(Credit: All photos by Matthew Wardenaar exclusively for Egotastic!)
Forget all you’ve seen on the Jersey Shore with those not-even-Italian not-even-from-Jersey-girls drunk and fisticuffing on the dance floor, that’s not Jersey. No, our brunette bombshells with attitude up the wazoo who truly are from Jersey, they could inspire Springsteeen to pen fourteen hundred identical songs about them and cause many a man passing his way up the Eastern Seaboard to suddenly find himself hitched to a girl in a tight top with acid-washed jeans who knows how to handle a blade, when the situation calls for it, natch.

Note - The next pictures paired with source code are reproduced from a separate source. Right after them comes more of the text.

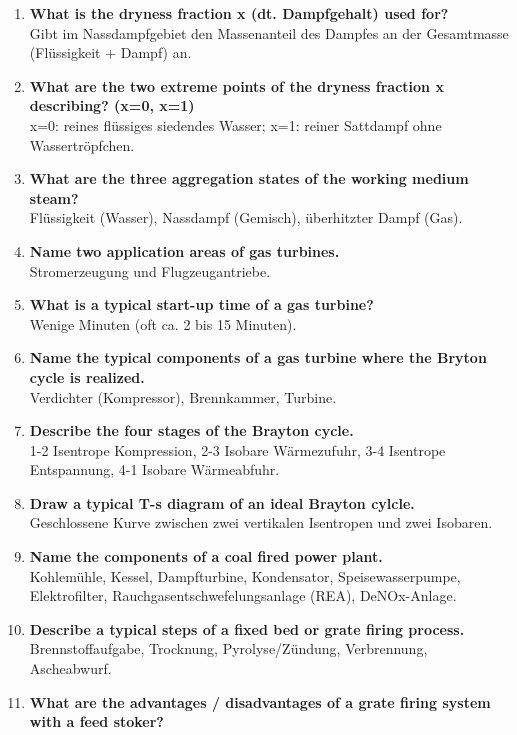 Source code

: \documentclass{article}
\begin{document}
\begin{enumerate}
    Der reale Prozess beinhaltet Verluste: Druckverluste in Rohren und eine nicht-isentrope (verlustbehaftete) Expansion in der Turbine.
    \item \textbf{What is the dryness fraction x (dt. Dampfgehalt) used for?} \\
    Gibt im Nassdampfgebiet den Massenanteil des Dampfes an der Gesamtmasse (Flüssigkeit + Dampf) an.
    \item \textbf{What are the two extreme points of the dryness fraction x describing? (x=0, x=1)} \\
    x=0: reines flüssiges siedendes Wasser; x=1: reiner Sattdampf ohne Wassertröpfchen.
    \item \textbf{What are the three aggregation states of the working medium steam?} \\
    Flüssigkeit (Wasser), Nassdampf (Gemisch), überhitzter Dampf (Gas).
    \item \textbf{Name two application areas of gas turbines.} \\
    Stromerzeugung und Flugzeugantriebe.
    \item \textbf{What is a typical start-up time of a gas turbine?} \\
    Wenige Minuten (oft ca. 2 bis 15 Minuten).
    \item \textbf{Name the typical components of a gas turbine where the Bryton cycle is realized.} \\
    Verdichter (Kompressor), Brennkammer, Turbine.
    \item \textbf{Describe the four stages of the Brayton cycle.} \\
    1-2 Isentrope Kompression, 2-3 Isobare Wärmezufuhr, 3-4 Isentrope Entspannung, 4-1 Isobare Wärmeabfuhr.
    \item \textbf{Draw a typical T-s diagram of an ideal Brayton cylcle.} \\
    Geschlossene Kurve zwischen zwei vertikalen Isentropen und zwei Isobaren.
    \item \textbf{Name the components of a coal fired power plant.} \\
    Kohlemühle, Kessel, Dampfturbine, Kondensator, Speisewasserpumpe, Elektrofilter, Rauchgasentschwefelungsanlage (REA), DeNOx-Anlage.
    \item \textbf{Describe a typical steps of a fixed bed or grate firing process.} \\
    Brennstoffaufgabe, Trocknung, Pyrolyse/Zündung, Verbrennung, Ascheabwurf.
    \item \textbf{What are the advantages / disadvantages of a grate firing system with a feed stoker?} \\

\end{enumerate}
\end{document}
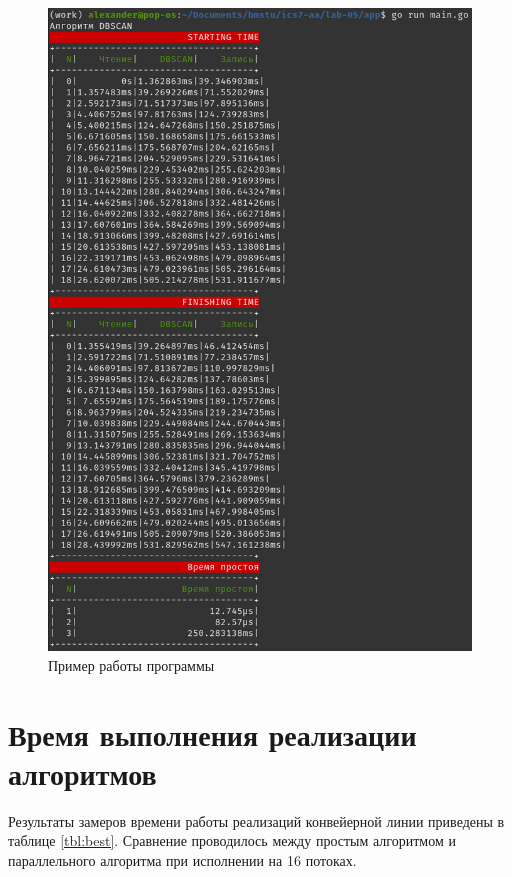 \begin{figure}[ht!]
	\begin{center}
		\captionsetup{singlelinecheck = false, justification=centerfirst}
		\includegraphics[scale=0.5]{assets/demon.png}
		\caption{Пример работы программы}
		\label{demonstration}
	\end{center}
	
	
\end{figure}

\newpage

\section{Время выполнения реализации алгоритмов}

Результаты замеров времени работы реализаций конвейерной линии приведены в таблице \ref{tbl:best}. 
Сравнение проводилось между простым алгоритмом и параллельного алгоритма при исполнении на 16 потоках.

To redeem all of Jersey Girl hotness, we called upon our good friend Diana Falzone to take some time off from her Fox News gig and her work with military.com to take a trip out to Malibu and try on some bikinis for our cameras. Sure the ‘save the Jersey rep’ was a lame excuse, but before Diana realized she was snookered, she was in a tiny bikini on the rocks of Malibu and we were snapping away. Such are the deceptive techniques of Egotastic!
But they are a means to an end, and in this case, the beautifully honed body of Diana Falzone and her Roman hotness like the goddess Diana before her, albeit that Diana was known as the virgin goddess, and our Diana, well, let’s just say there were less eligible bachelors in the Roman Pantheon than there are in modern day Manhattan. And in that bikini, well, a man would be stupid not to at least give it a try, or a beg, or a bit of pleading, cajoling, and sobbing as necessary.
Rejoice, Italian-Americans, Jersey Girls, and the 99% of you readers out there who love hot chicks in bikinis. Rejoice, and enjoy.